Symbols and line styles may be combined, for instance as in `'kx-'`,
which means a black solid line with black crosses at the data points.


__Another Example.__ Let us extend the previous example with a third
curve where the data points are slightly randomly distributed around
the $f_2(t)$ curve:

!bc pro
from scitools.std import *

def f1(t):
    return t**2*exp(-t**2)

def f2(t):
    return t**2*f1(t)

t = linspace(0, 3, 51)
y1 = f1(t)
y2 = f2(t)

# Pick out each 4 points and add random noise
t3 = t[::4]      # slice, stride 4
random.seed(11)  # fix random sequence
noise = random.normal(loc=0, scale=0.02, size=len(t3))
y3 = y2[::4] + noise

plot(t, y1, 'r-')
hold('on')
plot(t, y2, 'ks-')   # black solid line with squares at data points
plot(t3, y3, 'bo')

legend('t^2*exp(-t^2)', 't^4*exp(-t^2)', 'data')
title('Simple Plot Demo')
axis([0, 3, -0.05, 0.6])
xlabel('t')
ylabel('y')
show()
savefig('tmp3.eps')   # or hardcopy
savefig('tmp3.png')   # or hardcopy
!ec
The plot is shown in Figure ref{fig:plot3}.

FIGURE:[figs/plot3.eps] A plot with three curves.  label{fig:plot3}

__Minimalistic Typing.__
When exploring mathematics in the interactive Python shell, most of us
are interested in the quickest possible commands.
Here is an example of minimalistic syntax for
comparing the two sample functions we have used in the previous examples:

!bc cod
t = linspace(0, 3, 51)
plot(t, t**2*exp(-t**2), t, t**4*exp(-t**2))
!ec

__Text.__ A text can be placed at a point $(x,y)$ using the call
!bc
text(x, y, 'Some text')
!ec

__More Examples.__ The examples in this tutorial, as well as
additional examples, can be found in the `examples` directory in the
root directory of the SciTools source code tree.

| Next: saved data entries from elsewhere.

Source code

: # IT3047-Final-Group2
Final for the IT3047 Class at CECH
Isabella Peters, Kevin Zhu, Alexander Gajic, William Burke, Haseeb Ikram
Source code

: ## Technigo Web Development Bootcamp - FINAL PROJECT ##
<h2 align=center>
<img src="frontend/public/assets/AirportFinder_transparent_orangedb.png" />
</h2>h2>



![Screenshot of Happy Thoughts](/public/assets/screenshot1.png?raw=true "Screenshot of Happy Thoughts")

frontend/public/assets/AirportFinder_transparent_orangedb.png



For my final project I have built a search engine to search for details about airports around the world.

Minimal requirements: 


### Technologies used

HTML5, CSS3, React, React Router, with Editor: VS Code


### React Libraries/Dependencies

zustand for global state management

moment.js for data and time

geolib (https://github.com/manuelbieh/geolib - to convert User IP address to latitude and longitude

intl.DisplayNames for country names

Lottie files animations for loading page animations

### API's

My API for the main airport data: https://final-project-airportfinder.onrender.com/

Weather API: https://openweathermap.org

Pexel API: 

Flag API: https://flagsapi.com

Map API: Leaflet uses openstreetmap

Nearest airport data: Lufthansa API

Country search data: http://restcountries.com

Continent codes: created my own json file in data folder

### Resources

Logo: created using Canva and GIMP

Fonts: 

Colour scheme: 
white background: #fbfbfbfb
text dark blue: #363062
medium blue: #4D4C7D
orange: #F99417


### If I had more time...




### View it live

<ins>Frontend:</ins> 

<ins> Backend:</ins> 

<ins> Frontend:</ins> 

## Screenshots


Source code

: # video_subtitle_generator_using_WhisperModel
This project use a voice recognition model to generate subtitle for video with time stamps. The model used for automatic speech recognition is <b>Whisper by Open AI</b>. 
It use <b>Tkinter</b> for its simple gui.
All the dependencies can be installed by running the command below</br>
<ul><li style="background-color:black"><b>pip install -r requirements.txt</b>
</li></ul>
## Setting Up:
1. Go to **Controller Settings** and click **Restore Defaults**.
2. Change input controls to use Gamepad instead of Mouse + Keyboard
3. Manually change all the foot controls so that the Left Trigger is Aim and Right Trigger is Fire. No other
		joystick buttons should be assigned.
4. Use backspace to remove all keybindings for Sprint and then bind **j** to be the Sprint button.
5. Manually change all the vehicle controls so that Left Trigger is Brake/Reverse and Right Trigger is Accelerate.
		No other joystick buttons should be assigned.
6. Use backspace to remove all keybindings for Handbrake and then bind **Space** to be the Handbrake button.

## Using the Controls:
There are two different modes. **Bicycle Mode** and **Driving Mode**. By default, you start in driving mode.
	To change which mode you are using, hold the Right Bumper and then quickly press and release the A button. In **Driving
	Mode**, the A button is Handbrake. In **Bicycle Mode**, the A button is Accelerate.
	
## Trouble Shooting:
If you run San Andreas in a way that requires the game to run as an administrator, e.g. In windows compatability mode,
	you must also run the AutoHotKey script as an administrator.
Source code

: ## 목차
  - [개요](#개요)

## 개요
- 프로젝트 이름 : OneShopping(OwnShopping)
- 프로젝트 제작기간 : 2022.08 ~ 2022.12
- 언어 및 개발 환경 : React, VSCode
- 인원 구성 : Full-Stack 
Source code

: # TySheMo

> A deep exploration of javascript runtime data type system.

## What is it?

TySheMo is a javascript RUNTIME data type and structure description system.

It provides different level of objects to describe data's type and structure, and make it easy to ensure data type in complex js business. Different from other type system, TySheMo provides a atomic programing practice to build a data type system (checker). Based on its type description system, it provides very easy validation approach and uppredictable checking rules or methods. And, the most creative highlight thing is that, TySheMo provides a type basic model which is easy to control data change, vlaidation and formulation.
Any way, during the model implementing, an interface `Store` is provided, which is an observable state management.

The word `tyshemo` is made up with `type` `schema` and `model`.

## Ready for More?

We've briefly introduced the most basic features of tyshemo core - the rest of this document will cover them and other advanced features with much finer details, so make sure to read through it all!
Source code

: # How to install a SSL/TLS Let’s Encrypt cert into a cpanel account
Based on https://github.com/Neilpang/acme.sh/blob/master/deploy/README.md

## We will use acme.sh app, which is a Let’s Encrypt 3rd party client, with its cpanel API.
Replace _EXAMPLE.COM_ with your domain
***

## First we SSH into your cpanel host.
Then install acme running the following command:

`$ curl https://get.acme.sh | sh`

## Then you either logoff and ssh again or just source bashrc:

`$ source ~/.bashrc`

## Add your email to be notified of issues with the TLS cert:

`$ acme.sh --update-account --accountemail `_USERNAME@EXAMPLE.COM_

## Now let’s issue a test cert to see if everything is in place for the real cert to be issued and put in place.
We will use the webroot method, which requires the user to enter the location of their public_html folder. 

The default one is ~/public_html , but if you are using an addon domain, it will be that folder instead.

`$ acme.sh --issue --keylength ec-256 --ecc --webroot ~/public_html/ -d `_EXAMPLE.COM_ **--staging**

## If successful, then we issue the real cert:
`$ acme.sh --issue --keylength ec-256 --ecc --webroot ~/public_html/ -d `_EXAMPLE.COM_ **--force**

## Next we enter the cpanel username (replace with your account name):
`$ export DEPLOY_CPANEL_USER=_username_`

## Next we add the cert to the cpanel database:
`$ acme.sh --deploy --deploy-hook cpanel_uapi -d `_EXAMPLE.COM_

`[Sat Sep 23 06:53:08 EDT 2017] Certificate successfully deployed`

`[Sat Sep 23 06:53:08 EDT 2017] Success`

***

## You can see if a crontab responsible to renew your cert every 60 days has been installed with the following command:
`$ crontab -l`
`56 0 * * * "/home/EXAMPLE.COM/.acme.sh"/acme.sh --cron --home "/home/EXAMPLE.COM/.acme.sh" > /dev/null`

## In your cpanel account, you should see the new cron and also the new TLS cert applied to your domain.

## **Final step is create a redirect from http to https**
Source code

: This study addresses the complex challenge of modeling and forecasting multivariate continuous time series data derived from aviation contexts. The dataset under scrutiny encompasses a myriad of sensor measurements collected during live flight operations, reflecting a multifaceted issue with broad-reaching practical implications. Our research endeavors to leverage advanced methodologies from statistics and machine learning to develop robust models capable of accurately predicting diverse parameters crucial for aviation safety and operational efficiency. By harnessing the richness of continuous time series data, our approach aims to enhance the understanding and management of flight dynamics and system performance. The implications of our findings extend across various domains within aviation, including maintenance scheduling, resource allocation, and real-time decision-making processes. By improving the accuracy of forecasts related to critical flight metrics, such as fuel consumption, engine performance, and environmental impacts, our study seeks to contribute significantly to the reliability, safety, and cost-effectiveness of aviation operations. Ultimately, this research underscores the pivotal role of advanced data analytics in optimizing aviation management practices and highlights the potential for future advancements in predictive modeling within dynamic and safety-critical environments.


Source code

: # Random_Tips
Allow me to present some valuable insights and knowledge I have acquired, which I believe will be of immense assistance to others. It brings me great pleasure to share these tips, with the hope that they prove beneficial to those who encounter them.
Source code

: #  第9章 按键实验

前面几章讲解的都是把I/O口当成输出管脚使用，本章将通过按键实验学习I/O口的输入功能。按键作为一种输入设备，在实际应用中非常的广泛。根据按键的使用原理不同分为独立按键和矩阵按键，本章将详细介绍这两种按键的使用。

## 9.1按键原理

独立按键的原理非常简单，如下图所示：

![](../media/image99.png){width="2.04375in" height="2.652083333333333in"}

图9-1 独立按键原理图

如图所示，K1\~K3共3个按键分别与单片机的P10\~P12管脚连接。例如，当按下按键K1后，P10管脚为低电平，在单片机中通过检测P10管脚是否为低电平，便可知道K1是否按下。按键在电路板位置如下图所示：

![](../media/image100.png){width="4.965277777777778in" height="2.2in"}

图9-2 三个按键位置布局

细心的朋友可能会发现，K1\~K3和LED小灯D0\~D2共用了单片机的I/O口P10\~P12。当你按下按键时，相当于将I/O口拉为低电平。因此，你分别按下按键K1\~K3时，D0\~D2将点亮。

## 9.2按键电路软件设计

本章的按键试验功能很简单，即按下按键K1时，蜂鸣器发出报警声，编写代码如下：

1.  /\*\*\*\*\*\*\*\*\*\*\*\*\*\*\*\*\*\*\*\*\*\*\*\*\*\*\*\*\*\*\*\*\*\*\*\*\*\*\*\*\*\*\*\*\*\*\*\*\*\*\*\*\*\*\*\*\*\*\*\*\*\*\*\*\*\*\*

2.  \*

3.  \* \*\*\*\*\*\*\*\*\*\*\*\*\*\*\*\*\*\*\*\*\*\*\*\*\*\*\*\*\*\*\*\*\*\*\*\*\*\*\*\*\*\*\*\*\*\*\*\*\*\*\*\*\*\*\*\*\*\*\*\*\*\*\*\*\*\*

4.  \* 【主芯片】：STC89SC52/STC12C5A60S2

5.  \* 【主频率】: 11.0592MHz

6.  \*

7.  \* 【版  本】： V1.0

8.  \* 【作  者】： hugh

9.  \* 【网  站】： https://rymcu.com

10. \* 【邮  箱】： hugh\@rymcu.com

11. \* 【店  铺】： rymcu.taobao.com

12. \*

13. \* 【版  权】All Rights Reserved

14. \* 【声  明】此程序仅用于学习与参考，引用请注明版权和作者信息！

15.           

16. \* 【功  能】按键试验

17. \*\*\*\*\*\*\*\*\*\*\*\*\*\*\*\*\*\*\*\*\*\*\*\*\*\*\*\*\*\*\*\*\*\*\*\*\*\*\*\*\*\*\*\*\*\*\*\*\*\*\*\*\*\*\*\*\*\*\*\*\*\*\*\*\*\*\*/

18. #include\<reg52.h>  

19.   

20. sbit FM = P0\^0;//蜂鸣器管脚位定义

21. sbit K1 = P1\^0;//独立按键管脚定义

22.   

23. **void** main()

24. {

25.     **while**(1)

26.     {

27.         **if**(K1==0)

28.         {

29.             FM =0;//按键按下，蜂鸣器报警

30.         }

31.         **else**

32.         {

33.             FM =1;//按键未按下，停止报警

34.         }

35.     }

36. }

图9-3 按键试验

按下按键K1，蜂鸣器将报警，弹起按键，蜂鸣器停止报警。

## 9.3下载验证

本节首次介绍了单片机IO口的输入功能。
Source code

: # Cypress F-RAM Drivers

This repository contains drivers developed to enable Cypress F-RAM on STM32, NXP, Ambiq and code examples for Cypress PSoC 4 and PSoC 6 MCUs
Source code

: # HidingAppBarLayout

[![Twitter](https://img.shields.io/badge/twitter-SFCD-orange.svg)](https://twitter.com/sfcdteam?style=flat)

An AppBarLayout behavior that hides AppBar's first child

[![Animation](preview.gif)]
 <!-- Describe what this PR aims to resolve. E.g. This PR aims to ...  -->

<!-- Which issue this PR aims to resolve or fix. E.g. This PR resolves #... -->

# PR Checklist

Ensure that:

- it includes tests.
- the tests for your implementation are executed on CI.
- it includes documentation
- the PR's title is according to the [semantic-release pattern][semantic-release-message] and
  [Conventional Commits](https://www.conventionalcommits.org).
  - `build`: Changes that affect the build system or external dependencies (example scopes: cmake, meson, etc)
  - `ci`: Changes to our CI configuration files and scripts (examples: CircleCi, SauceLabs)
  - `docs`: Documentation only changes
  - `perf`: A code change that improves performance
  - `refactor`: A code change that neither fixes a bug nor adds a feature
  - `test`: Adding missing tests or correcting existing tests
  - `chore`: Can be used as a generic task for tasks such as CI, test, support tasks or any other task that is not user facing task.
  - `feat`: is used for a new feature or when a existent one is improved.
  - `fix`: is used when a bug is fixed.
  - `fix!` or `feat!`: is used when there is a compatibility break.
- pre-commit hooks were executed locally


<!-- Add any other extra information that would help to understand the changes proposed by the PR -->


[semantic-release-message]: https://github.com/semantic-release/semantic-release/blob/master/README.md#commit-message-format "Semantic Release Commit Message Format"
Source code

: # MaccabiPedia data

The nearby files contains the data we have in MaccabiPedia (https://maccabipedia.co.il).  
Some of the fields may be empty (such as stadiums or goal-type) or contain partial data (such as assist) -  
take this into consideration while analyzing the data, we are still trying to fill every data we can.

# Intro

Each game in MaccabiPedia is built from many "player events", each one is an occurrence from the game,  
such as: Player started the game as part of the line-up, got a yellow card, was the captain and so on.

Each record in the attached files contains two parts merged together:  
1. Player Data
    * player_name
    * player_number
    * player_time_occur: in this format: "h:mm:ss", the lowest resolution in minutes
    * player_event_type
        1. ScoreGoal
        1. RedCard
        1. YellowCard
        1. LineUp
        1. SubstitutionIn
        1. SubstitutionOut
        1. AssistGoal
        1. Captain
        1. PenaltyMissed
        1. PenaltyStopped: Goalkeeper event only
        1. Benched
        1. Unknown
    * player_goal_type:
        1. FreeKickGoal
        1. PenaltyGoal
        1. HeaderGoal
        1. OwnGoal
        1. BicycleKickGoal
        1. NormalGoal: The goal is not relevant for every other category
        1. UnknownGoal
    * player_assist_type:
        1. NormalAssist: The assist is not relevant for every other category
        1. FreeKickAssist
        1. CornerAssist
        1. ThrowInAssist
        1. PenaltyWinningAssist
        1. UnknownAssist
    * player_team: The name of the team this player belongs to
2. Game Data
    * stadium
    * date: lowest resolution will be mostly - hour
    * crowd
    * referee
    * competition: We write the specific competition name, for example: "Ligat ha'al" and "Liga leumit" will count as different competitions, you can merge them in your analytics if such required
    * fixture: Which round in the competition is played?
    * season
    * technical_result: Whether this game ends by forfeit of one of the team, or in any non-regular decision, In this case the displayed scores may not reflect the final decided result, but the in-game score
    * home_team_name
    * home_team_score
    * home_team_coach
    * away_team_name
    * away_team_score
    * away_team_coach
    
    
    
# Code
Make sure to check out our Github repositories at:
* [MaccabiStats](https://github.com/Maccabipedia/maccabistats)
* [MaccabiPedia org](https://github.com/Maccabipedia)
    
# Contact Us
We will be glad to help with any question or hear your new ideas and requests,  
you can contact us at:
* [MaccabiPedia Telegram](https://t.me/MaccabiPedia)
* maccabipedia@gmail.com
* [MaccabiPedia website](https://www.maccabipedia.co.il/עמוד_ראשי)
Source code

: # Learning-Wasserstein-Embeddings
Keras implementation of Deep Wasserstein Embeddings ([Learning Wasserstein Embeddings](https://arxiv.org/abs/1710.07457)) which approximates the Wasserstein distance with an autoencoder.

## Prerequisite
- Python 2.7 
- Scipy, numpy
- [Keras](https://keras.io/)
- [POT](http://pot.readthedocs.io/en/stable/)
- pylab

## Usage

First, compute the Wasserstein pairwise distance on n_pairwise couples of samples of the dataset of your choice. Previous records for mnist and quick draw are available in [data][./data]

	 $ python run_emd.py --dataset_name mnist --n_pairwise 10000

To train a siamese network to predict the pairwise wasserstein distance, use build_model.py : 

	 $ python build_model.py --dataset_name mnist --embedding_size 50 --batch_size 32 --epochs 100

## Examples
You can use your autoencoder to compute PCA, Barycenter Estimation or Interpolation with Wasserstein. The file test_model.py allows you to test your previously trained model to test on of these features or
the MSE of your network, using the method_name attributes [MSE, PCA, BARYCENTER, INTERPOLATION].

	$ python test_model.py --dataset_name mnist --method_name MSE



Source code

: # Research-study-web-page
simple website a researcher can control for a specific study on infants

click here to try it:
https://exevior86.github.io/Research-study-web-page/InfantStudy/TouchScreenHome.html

===== Math Syntax in Legends and Titles =====

Some backends understand some mathematical syntax. Easyviz accepts
LaTeX-style syntax and translates it to something appropriate for the
background in question. As a rule of thumb, write plain LaTeX syntax
if you need mathematical symbols and expressions in legends and
titles. Matplotlib will show the result in an excellent way, Gnuplot
PostScript output will handle super- and subscripts as well as greek
letters. All other backends will strip off backslashes, dollar signs,
curly braces, qand other annoying LaTeX syntax. Normally, power
expressions with double multiplication symbols are replaced by a hat.

===== Interactive Plotting Sessions =====

All the Easyviz commands can of course be issued in an interactive
Python session. The only thing to comment is that the `plot` command
returns a result:
!bc py
>>> t = linspace(0, 3, 51)
>>> plot(t, t**2*exp(-t**2))
[<scitools.easyviz.common.Line object at 0xb5727f6c>]
!ec
Most users will just ignore this output line.

All Easyviz commands that produce a plot return an object reflecting the
particular type of plot. The `plot` command returns a list of
`Line` objects, one for each curve in the plot. These `Line`
objects can be invoked to see, for instance, the value of different
parameters in the plot:
!bc py
>>> line, = plot(x, y, 'b')
>>> getp(line)
{'description': '',
 'dims': (4, 1, 1),
 'legend': '',
 'linecolor': 'b',
 'pointsize': 1.0,
 ...
!ec
Such output is mostly of interest to advanced users.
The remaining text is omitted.